「宮本さんはエレファントカシマシを結成する前は、歌謡曲で育ち、自身の青春だと公言しています。ちなみに実質的なデビュー曲は、児童合唱団に所属していた10歳の時に発表したNHKの音楽番組『みんなのうた』で放送された『はじめての僕デス』というシングルです。
破天荒で荒々しいボーカリストのイメージが強いかもしれませんが、そもそも歌手としての基礎力をきちんと持ったボーカリストなのです。
カバー曲に関しても、エレファントカシマシとしてリリースした松任谷由実の『翳りゆく部屋』のカバーはとても人気が高く、ライブでも頻繁に演奏してきています」
さらに小松氏は、今年3月に発表した初のソロアルバム『宮本、独歩』の制作経験も、今回のカバーアルバムに生かされていると指摘する。
「2020年にリリースした初のソロアルバム『宮本、独歩』は、椎名林檎さんや横山健さんや東京スカパラダイスオーケストラといったアーティストとコラボレーションし、パンクやラップやダンスミュージックといったこれまでにない音楽性も大胆に取り入れたアルバムで、それによって宮本さんの歌い手としての力量はさらに進化したと思います。
そんな素晴らしく歌心のある歌い手が歌謡曲の名曲を歌い、またそれを、歌心を際立たせる一級のアレンジ力を持つ小林武史さんや蔦谷好位置さん等が手掛けるという、名タッグによって作られたカバーアルバムが『ROMANCE』なのだと思います」(小松氏)

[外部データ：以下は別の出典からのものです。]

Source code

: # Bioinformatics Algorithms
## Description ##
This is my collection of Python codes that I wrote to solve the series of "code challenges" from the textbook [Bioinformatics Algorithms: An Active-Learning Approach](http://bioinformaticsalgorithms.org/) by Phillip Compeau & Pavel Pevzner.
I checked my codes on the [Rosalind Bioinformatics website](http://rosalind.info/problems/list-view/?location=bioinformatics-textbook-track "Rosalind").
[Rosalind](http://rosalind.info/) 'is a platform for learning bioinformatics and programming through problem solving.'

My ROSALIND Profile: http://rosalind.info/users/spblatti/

『ROMANCE』はコロナ禍で自粛生活を余儀なくされるなか、自身の内面と向き合った宮本が孤独な制作現場で歌に取り組んだことがきっかけで生まれたカバー集でもあるという。つまりリスナーを感動させるために歌っているのではなく、ひとえに自らの人生と音楽に向き合ったことが、結果的に心を揺さぶるような“おんな唄”へと結実したということなのかもしれない。